Nigeria will be 60 years as an independent nation in just few days. This means that we have had just two generations as free people, but the amount of rot and corruption that has rocked her as a nation since 1960 is one that leads one to wonder. I have heard my parents tell stories of how public schools used to be the best in the country. Every child, rich or poor was sent there and secondary education was the springboard for an incredible university education.
Recently, I saw a tweet from a former law student. She gave account of how two of her lecturers who were lawyers, had addressed them and told them how rape was solely the fault of the girls, and they said your dressing singled you out as a victim. I wondered what kind of lawyers such lecturers hoped to produce, and what the future had in store for many victims of rape. Because of the myopic, timid and shallow judgement and pronouncements of so called custodians of knowledge and law.
The so called elite schools – both secondary and tertiary – are a haven of indiscipline and laziness. Most of the students go through the schools without really being prepared to face a sane, respectable and hardworking world. Money simply makes their world go round. Secondary schools and universities have become a cesspool of cultism. Most of the schools are just living on past glory and a strong alumna association.
The image of some schools have been badly tattered that they are presently gasping for air. Their products, a group of students that will prove the failed states of their school wherever they go.

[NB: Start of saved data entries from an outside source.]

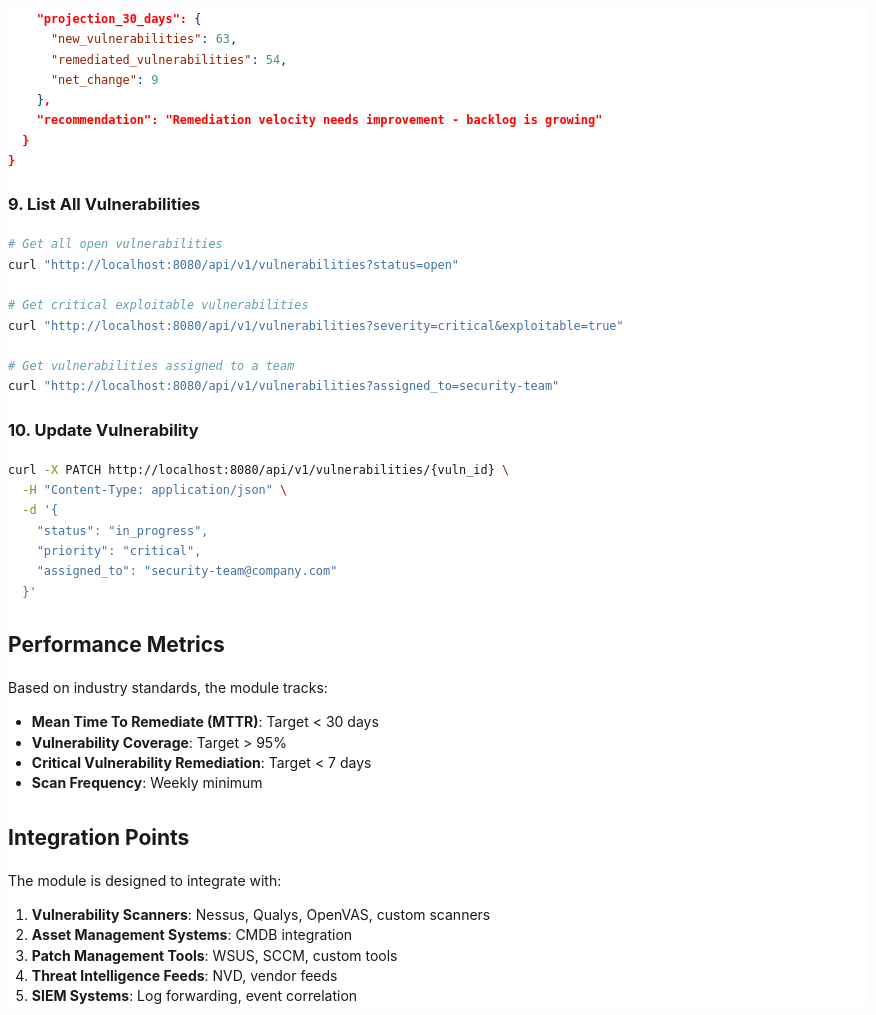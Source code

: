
 ```json
    "projection_30_days": {
      "new_vulnerabilities": 63,
      "remediated_vulnerabilities": 54,
      "net_change": 9
    },
    "recommendation": "Remediation velocity needs improvement - backlog is growing"
  }
}
```

### 9. List All Vulnerabilities

```bash
# Get all open vulnerabilities
curl "http://localhost:8080/api/v1/vulnerabilities?status=open"

# Get critical exploitable vulnerabilities
curl "http://localhost:8080/api/v1/vulnerabilities?severity=critical&exploitable=true"

# Get vulnerabilities assigned to a team
curl "http://localhost:8080/api/v1/vulnerabilities?assigned_to=security-team"
```

### 10. Update Vulnerability

```bash
curl -X PATCH http://localhost:8080/api/v1/vulnerabilities/{vuln_id} \
  -H "Content-Type: application/json" \
  -d '{
    "status": "in_progress",
    "priority": "critical",
    "assigned_to": "security-team@company.com"
  }'
```

## Performance Metrics

Based on industry standards, the module tracks:

- **Mean Time To Remediate (MTTR)**: Target < 30 days
- **Vulnerability Coverage**: Target > 95%
- **Critical Vulnerability Remediation**: Target < 7 days
- **Scan Frequency**: Weekly minimum

## Integration Points

The module is designed to integrate with:

1. **Vulnerability Scanners**: Nessus, Qualys, OpenVAS, custom scanners
2. **Asset Management Systems**: CMDB integration
3. **Patch Management Tools**: WSUS, SCCM, custom tools
4. **Threat Intelligence Feeds**: NVD, vendor feeds
5. **SIEM Systems**: Log forwarding, event correlation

We all know that guns and bullets do not destroy a nation as fast as her educational system does. Every stake holder in the educational system in Nigeria will have to begin to do their jobs. School inspectors will have to refuse bribes and do what is right. The government and private school administrators will have to take their staff welfare seriously; discipline must be enforced at all times by all parties if we have to save our country from the edge of the cliff. We all must do what we have to do: that which is right and fair. Let us not put to vain the labour of our heroes past, for it is education’s power hour.